[Saved entries]
◇ ◇ ◇ ◇ ◇
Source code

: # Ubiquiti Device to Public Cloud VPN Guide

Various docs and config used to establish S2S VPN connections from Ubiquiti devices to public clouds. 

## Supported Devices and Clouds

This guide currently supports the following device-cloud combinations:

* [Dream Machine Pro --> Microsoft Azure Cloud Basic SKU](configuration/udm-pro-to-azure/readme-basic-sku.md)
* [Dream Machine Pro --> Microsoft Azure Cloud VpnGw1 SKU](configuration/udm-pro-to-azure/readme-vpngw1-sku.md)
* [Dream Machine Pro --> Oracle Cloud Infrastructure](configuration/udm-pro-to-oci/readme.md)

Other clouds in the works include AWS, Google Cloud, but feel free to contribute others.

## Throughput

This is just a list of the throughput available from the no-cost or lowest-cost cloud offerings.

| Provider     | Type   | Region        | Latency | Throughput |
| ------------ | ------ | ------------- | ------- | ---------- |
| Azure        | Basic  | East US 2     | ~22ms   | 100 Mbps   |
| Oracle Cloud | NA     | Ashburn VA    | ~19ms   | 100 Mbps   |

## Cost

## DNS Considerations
◇ ◇ ◇ ◇ ◇
TASK STATEMENT:
Write down all the entries again without a single difference.

ANSWER AREA:
Source code

: # Ubiquiti Device to Public Cloud VPN Guide

Various docs and config used to establish S2S VPN connections from Ubiquiti devices to public clouds. 

## Supported Devices and Clouds

This guide currently supports the following device-cloud combinations:

* [Dream Machine Pro --> Microsoft Azure Cloud Basic SKU](configuration/udm-pro-to-azure/readme-basic-sku.md)
* [Dream Machine Pro --> Microsoft Azure Cloud VpnGw1 SKU](configuration/udm-pro-to-azure/readme-vpngw1-sku.md)
* [Dream Machine Pro --> Oracle Cloud Infrastructure](configuration/udm-pro-to-oci/readme.md)

Other clouds in the works include AWS, Google Cloud, but feel free to contribute others.

## Throughput

This is just a list of the throughput available from the no-cost or lowest-cost cloud offerings.

| Provider     | Type   | Region        | Latency | Throughput |
| ------------ | ------ | ------------- | ------- | ---------- |
| Azure        | Basic  | East US 2     | ~22ms   | 100 Mbps   |
| Oracle Cloud | NA     | Ashburn VA    | ~19ms   | 100 Mbps   |

## Cost

## DNS Considerations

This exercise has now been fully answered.